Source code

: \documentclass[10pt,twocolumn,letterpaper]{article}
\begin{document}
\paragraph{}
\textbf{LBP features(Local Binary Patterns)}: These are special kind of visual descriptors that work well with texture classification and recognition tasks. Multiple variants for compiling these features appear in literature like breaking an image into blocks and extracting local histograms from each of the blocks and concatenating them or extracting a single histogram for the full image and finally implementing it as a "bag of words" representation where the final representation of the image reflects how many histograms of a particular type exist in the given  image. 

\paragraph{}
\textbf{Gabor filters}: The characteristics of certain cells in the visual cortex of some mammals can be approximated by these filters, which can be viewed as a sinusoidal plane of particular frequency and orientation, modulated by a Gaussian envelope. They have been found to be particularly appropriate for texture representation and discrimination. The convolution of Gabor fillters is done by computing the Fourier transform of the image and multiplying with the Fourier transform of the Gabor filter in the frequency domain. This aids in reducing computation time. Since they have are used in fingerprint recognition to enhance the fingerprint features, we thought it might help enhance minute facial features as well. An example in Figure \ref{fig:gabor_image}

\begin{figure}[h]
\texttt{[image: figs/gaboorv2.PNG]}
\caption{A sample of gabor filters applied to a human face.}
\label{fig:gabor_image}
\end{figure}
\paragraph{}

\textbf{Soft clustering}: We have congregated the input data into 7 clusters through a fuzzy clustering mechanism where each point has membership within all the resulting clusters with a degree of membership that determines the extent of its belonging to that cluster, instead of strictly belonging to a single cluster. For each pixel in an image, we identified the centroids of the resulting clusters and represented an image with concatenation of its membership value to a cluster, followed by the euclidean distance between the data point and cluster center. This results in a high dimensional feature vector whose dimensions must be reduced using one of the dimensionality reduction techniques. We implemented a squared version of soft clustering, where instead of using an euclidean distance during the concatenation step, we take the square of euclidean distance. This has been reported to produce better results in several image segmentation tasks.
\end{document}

========================

_TRY IT_
In the listing above, find the line containing "sample of gabor"; that line and every line after it, through the last, are to be retyped exactly.

_OUTPUT FOR THIS TASK_
\caption{A sample of gabor filters applied to a human face.}
\label{fig:gabor_image}
\end{figure}
\paragraph{}

\textbf{Soft clustering}: We have congregated the input data into 7 clusters through a fuzzy clustering mechanism where each point has membership within all the resulting clusters with a degree of membership that determines the extent of its belonging to that cluster, instead of strictly belonging to a single cluster. For each pixel in an image, we identified the centroids of the resulting clusters and represented an image with concatenation of its membership value to a cluster, followed by the euclidean distance between the data point and cluster center. This results in a high dimensional feature vector whose dimensions must be reduced using one of the dimensionality reduction techniques. We implemented a squared version of soft clustering, where instead of using an euclidean distance during the concatenation step, we take the square of euclidean distance. This has been reported to produce better results in several image segmentation tasks.
\end{document}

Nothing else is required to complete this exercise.